3 Lessons from the Holy Family
St. Paul’s VI’s message at Nazareth, during his 1964 pilgrimage, stated: “...Nazareth is the school where we begin to understand the life of Jesus—the school of the Gospel” (Catechism of the Catholic Church, par. 533). Contemplating the Holy Family’s life together, he suggested three lessons that we will take up here.
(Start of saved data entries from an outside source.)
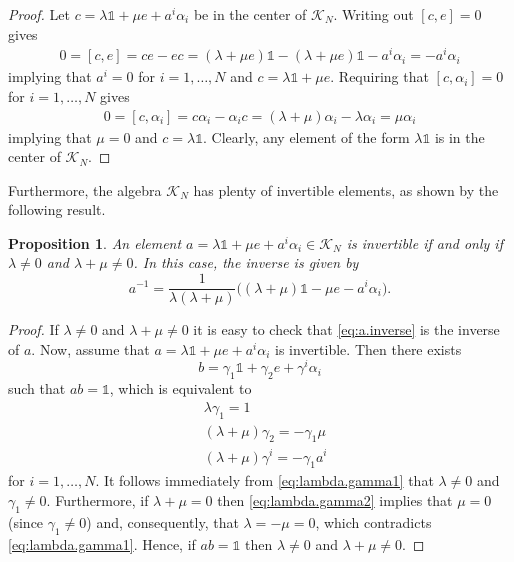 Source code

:\documentclass{amsart}
\newcommand{\parab}[1]{\Big(#1\Big)}
\newtheorem{proposition}[theorem]{Proposition}
\theoremstyle{definition}
\theoremstyle{remark}
\numberwithin{equation}{section}
\newcommand{\K}{\mathcal{K}}
\renewcommand{\mid}{\mathds{1}}
\newcommand{\KN}{\K_N}
\begin{document}
\begin{proof}
  Let $c=\lambda\mid + \mu e + a^i\alpha_i$ be in the center of
  $\KN$. Writing out $[c,e] = 0$ gives
  \begin{align*}
    0=[c,e] = ce - ec = (\lambda+\mu e)\mid -(\lambda+\mu e)\mid-a^i\alpha_i
    =-a^i\alpha_i
  \end{align*}
  implying that $a^i=0$ for $i=1,\ldots,N$ and $c=\lambda\mid+\mu
  e$. Requiring that $[c,\alpha_i]=0$ for $i=1,\ldots,N$ gives
  \begin{align*}
    0 = [c,\alpha_i] = c\alpha_i-\alpha_ic
    = (\lambda+\mu)\alpha_i-\lambda\alpha_i = \mu\alpha_i
  \end{align*}
  implying that $\mu=0$ and $c=\lambda\mid$. Clearly, any element of
  the form $\lambda\mid$ is in the center of $\KN$.
\end{proof}

\noindent
Furthermore, the algebra $\KN$ has plenty of invertible elements, as shown by the
following result.

\begin{proposition}\label{prop:invertible}
  An element $a=\lambda\mid+\mu e+a^i\alpha_i\in\KN$ is invertible if
  and only if $\lambda\neq 0$ and $\lambda+\mu\neq 0$. In this case,
  the inverse is given by
  \begin{equation}\label{eq:a.inverse}
    a^{-1} = \frac{1}{\lambda(\lambda+\mu)}\parab{(\lambda+\mu)\mid -\mu e - a^i\alpha_i}.
  \end{equation}
\end{proposition}

\begin{proof}
  If $\lambda\neq 0$ and $\lambda+\mu\neq 0$ it is easy to check that
  \eqref{eq:a.inverse} is the inverse of $a$. Now, assume that
  $a=\lambda\mid+\mu e+a^i\alpha_i$ is invertible. Then there exists
  \begin{equation*}
    b = \gamma_1\mid + \gamma_2e + \gamma^i\alpha_i
  \end{equation*}
  such that $ab=\mid$, which is equivalent to
  \begin{align}
    &\lambda\gamma_1 = 1\label{eq:lambda.gamma1}\\
    &(\lambda+\mu)\gamma_2 = -\gamma_1\mu\label{eq:lambda.gamma2}\\
    &(\lambda+\mu)\gamma^i = -\gamma_1a^i\label{eq:lambda.gammai}
  \end{align}
  for $i=1,\ldots,N$. It follows immediately from
  \eqref{eq:lambda.gamma1} that $\lambda\neq 0$ and $\gamma_1\neq
  0$. Furthermore, if $\lambda+\mu=0$ then \eqref{eq:lambda.gamma2}
  implies that $\mu=0$ (since $\gamma_1\neq 0$) and, consequently,
  that $\lambda=-\mu=0$, which contradicts \eqref{eq:lambda.gamma1}.
  Hence, if $ab=\mid$ then $\lambda\neq 0$ and $\lambda+\mu\neq 0$.
\end{proof} 
\end{document}
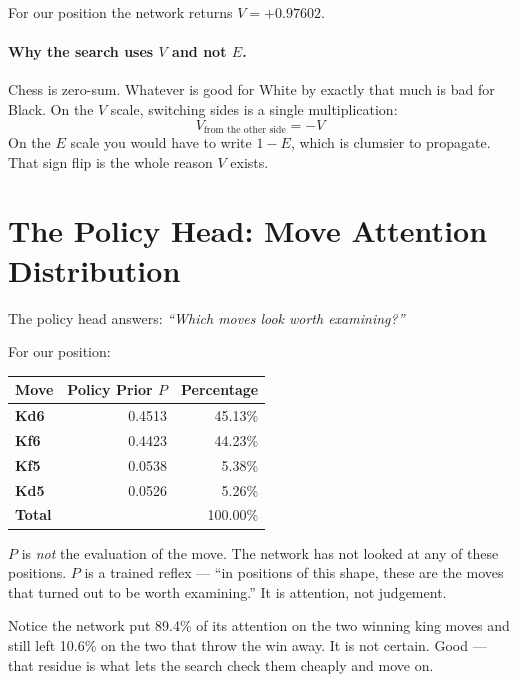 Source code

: For our position the network returns \textbf{$V = +0.97602$}.

\begin{center}

\label{fig:wdl}
\end{center}

\begin{center}

\label{fig:sharp}
\end{center}

\paragraph{Why the search uses $V$ and not $E$.}
Chess is zero-sum. Whatever is good for White by exactly that much is bad for Black. On the $V$ scale, switching sides is a single multiplication:
\begin{equation}
  V_{\text{from the other side}} = -V
\end{equation}
On the $E$ scale you would have to write $1 - E$, which is clumsier to propagate. That sign flip is the whole reason $V$ exists.

\section{The Policy Head: Move Attention Distribution}

The policy head answers: \textit{``Which moves look worth examining?''}

For our position:
\begin{center}
\begin{tabular}{lrr}
  \toprule
  Move & Policy Prior $P$ & Percentage \\
  \midrule
  \textbf{Kd6} & 0.4513 & 45.13\% \\
  \textbf{Kf6} & 0.4423 & 44.23\% \\
  \textbf{Kf5} & 0.0538 & 5.38\% \\
  \textbf{Kd5} & 0.0526 & 5.26\% \\
  \midrule
  \textbf{Total} & & 100.00\% \\
  \bottomrule
\end{tabular}
\end{center}

\begin{established}
$P$ is \textit{not} the evaluation of the move. The network has not looked at any of these positions. $P$ is a trained reflex --- ``in positions of this shape, these are the moves that turned out to be worth examining.'' It is attention, not judgement.
\end{established}

Notice the network put 89.4\% of its attention on the two winning king moves and still left 10.6\% on the two that throw the win away. It is not certain. Good --- that residue is what lets the search check them cheaply and move on.
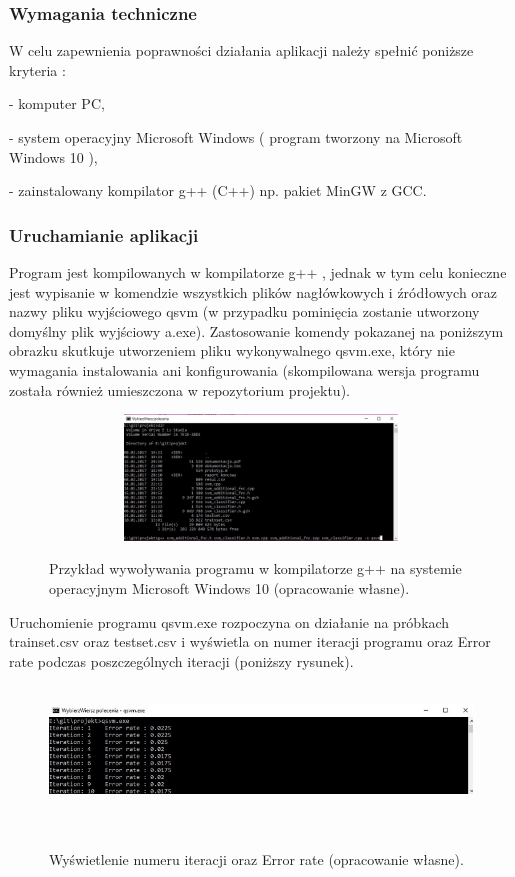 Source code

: \documentclass[[10pt,a4paper]{article}
\begin{document}
\begin{enumerate}
\subsubsection{Wymagania techniczne}  

\noindent W celu zapewnienia poprawności działania aplikacji należy spełnić poniższe kryteria :

\noindent - komputer PC, 

\noindent - system operacyjny Microsoft Windows ( program tworzony na Microsoft Windows 10 ),

\noindent - zainstalowany kompilator g++ (C++) np. pakiet MinGW z GCC.

\subsubsection{Uruchamianie aplikacji}

\noindent 
Program jest kompilowanych w kompilatorze g++ , jednak w tym celu konieczne jest wypisanie w komendzie wszystkich plików nagłówkowych i źródłowych oraz nazwy pliku wyjściowego qsvm (w przypadku pominięcia zostanie utworzony domyślny plik wyjściowy a.exe). Zastosowanie komendy pokazanej na poniższym obrazku skutkuje utworzeniem pliku wykonywalnego qsvm.exe, który nie wymagania instalowania ani konfigurowania (skompilowana wersja programu została również umieszczona w repozytorium projektu).

\begin{figure}[h]
\centering
\includegraphics[width=4.50in, height=1.32in]{kompilacja.jpg}\\
\caption{Przykład wywoływania programu w kompilatorze g++ na systemie operacyjnym Microsoft Windows 10 (opracowanie własne).}
\end{figure}

\noindent Uruchomienie programu qsvm.exe rozpoczyna on działanie na próbkach trainset.csv oraz testset.csv i wyświetla on numer iteracji programu oraz Error rate podczas poszczególnych iteracji (poniższy rysunek). 
\begin{figure}[h]
\centering
\includegraphics[width=4.50in, height=1.32in]{wywolanie.jpg}\
\caption{Wyświetlenie numeru iteracji oraz Error rate (opracowanie własne).}
\end{figure}




\end{enumerate}
\end{document}
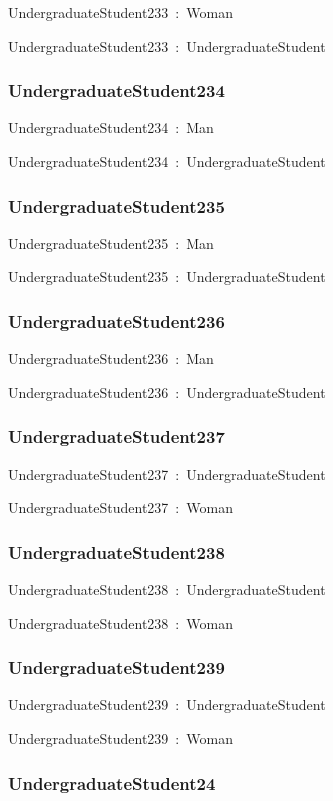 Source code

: \documentclass{article}
\begin{document}
UndergraduateStudent233~:~Woman

UndergraduateStudent233~:~UndergraduateStudent

\subsubsection*{UndergraduateStudent234}

UndergraduateStudent234~:~Man

UndergraduateStudent234~:~UndergraduateStudent

\subsubsection*{UndergraduateStudent235}

UndergraduateStudent235~:~Man

UndergraduateStudent235~:~UndergraduateStudent

\subsubsection*{UndergraduateStudent236}

UndergraduateStudent236~:~Man

UndergraduateStudent236~:~UndergraduateStudent

\subsubsection*{UndergraduateStudent237}

UndergraduateStudent237~:~UndergraduateStudent

UndergraduateStudent237~:~Woman

\subsubsection*{UndergraduateStudent238}

UndergraduateStudent238~:~UndergraduateStudent

UndergraduateStudent238~:~Woman

\subsubsection*{UndergraduateStudent239}

UndergraduateStudent239~:~UndergraduateStudent

UndergraduateStudent239~:~Woman

\subsubsection*{UndergraduateStudent24}
\end{document}

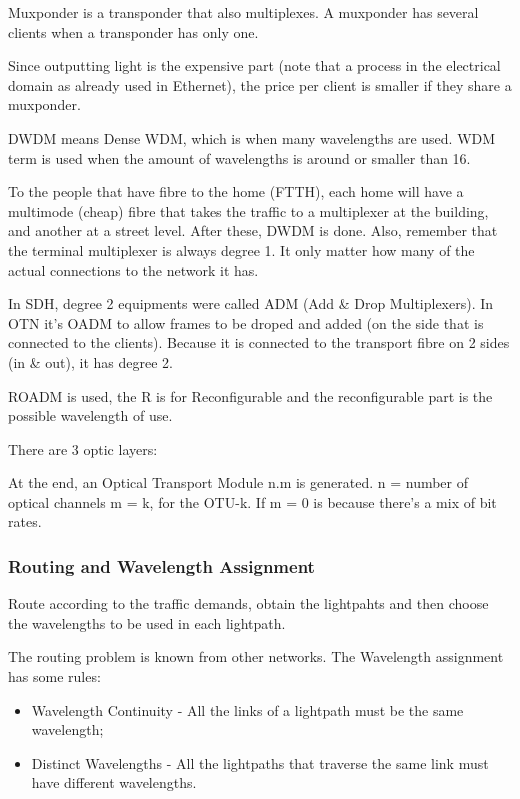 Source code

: Muxponder is a transponder that also multiplexes. A muxponder has several clients when a transponder has only one. 

Since outputting light is the expensive part (note that a process in the electrical domain as already used in Ethernet), the price per client is smaller if they share a muxponder.


DWDM means Dense WDM, which is when many wavelengths are used. WDM term is used when the amount of wavelengths is around or smaller than 16.

To the people that have fibre to the home (FTTH), each home will have a multimode (cheap) fibre that takes the traffic to a multiplexer at the building, and another at a street level. After these, DWDM is done. Also, remember that the terminal multiplexer is always degree 1. It only matter how many of the actual connections to the network it has.


In SDH, degree 2 equipments were called ADM (Add \& Drop Multiplexers). In OTN it's OADM to allow frames to be droped and added (on the side that is connected to the clients). Because it is connected to the transport fibre on 2 sides (in \& out), it has degree 2.

ROADM is used, the R is for Reconfigurable and the reconfigurable part is the possible wavelength of use.


There are 3 optic layers:


At the end, an Optical Transport Module n.m is generated. n = number of optical channels m = k, for the OTU-k. If m = 0 is because there's a mix of bit rates.






\subsubsection{Routing and Wavelength Assignment}
Route according to the traffic demands, obtain the lightpahts and then choose the wavelengths to be used in each lightpath.


The routing problem is known from other networks. The Wavelength assignment has some rules:
\begin{itemize}
    \item Wavelength Continuity - All the links of a lightpath must be the same wavelength;
    \item Distinct Wavelengths - All the lightpaths that traverse the same link must have different wavelengths.
\end{itemize}

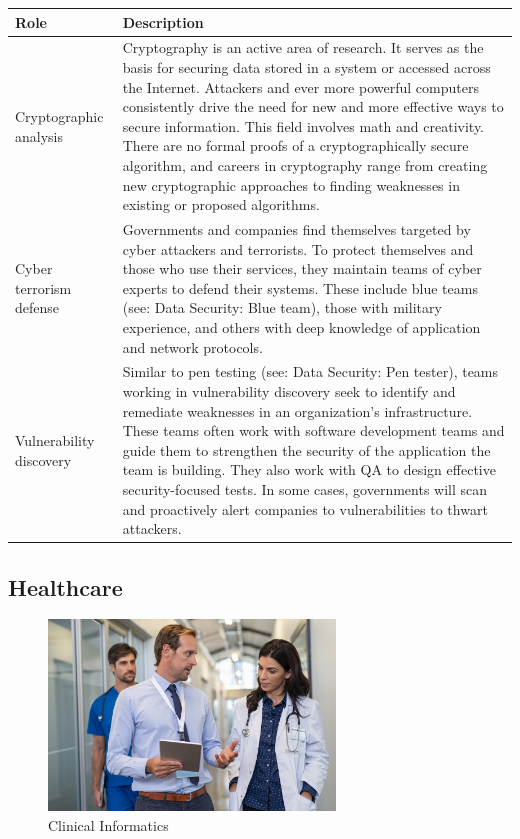 \begin{table}[H]
	\begin{center}
		\begin{tabular}{p{1in}|p{3.4in}} 
			\textbf{Role} & \textbf{Description}\\
			\hline
			Cryptographic analysis & Cryptography is an active area of research. It serves as the basis for securing data stored in a system or accessed across the Internet. Attackers and ever more powerful computers consistently drive the need for new and more effective ways to secure information. This field involves math and creativity. There are no formal proofs of a cryptographically secure algorithm, and careers in cryptography range from creating new cryptographic approaches to finding weaknesses in existing or proposed algorithms.\\
			\hline
			Cyber terrorism defense & Governments and companies find themselves targeted by cyber attackers and terrorists. To protect themselves and those who use their services, they maintain teams of cyber experts to defend their systems. These include blue teams (see: Data Security: Blue team), those with military experience, and others with deep knowledge of application and network protocols.\\
			\hline
			Vulnerability discovery & Similar to pen testing (see: Data Security: Pen tester), teams working in vulnerability discovery seek to identify and remediate weaknesses in an organization's infrastructure. These teams often work with software development teams and guide them to strengthen the security of the application the team is building. They also work with QA to design effective security-focused tests. In some cases, governments will scan and proactively alert companies to vulnerabilities to thwart attackers.\\
			\hline
		\end{tabular}
	\end{center}
\end{table}

\subsection{Healthcare}

\begin{figure}[H]
	\begin{center}
		\caption{Clinical Informatics}
		\vskip 4pt
		\includegraphics[height=2in]{images/careers/iStock-1189303763.small.jpg}
	\end{center}
\end{figure}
1. A lesson of silence. The Holy Family prayed many times a day as pious Jews following God and his Word. We, too, can pray at the start of the day, before bed or anytime. We can pray before meals and take part in the most nourishing prayer of all—the Mass—especially on Sundays. Praying a family Rosary is also a time-honored practice. It’s Joyful Mysteries recall major events in the lives of Jesus, Mary and Joseph. Homelife ought to be a sanctuary from the clamor of life outside. Quiet times and silence for prayer strengthens the interior life of each person and the family’s collective prayer. Prayer also grounds the religious education of each person. Vatican II declares: “The family is, so to speak, the domestic church” (Lumen Gentium, 11).
2. A lesson of family life. Beside prayer and piety, families foster growth in charity and virtue. Like the Holy Family, parents and children learn fidelity and service to one another through day-to-day living as well as through times of happiness, sorrow or crisis. St. John Paul II emphasized the important place of families “at the center of the great struggle between good and evil, between life and death, between love and all that is opposed to love” (Letter to Families, 23). Families are called to love, mercy and forgiveness as it is lived in both the sacrament of Matrimony and the moral life expressed in Scripture (i.e. Ten Commandments, Beatitudes and the Sermon on the Mount).
3.A lesson of work. Joseph was a carpenter, and Jesus was raised in the family trade. Mary cooked, served and kept the home as was the custom. Families today find themselves nobly engaged with work both inside and outside of the home for the sake of providing and protecting one another. An active life of loving service places the needs of others ahead of one’s own happiness and diminishes selfishness.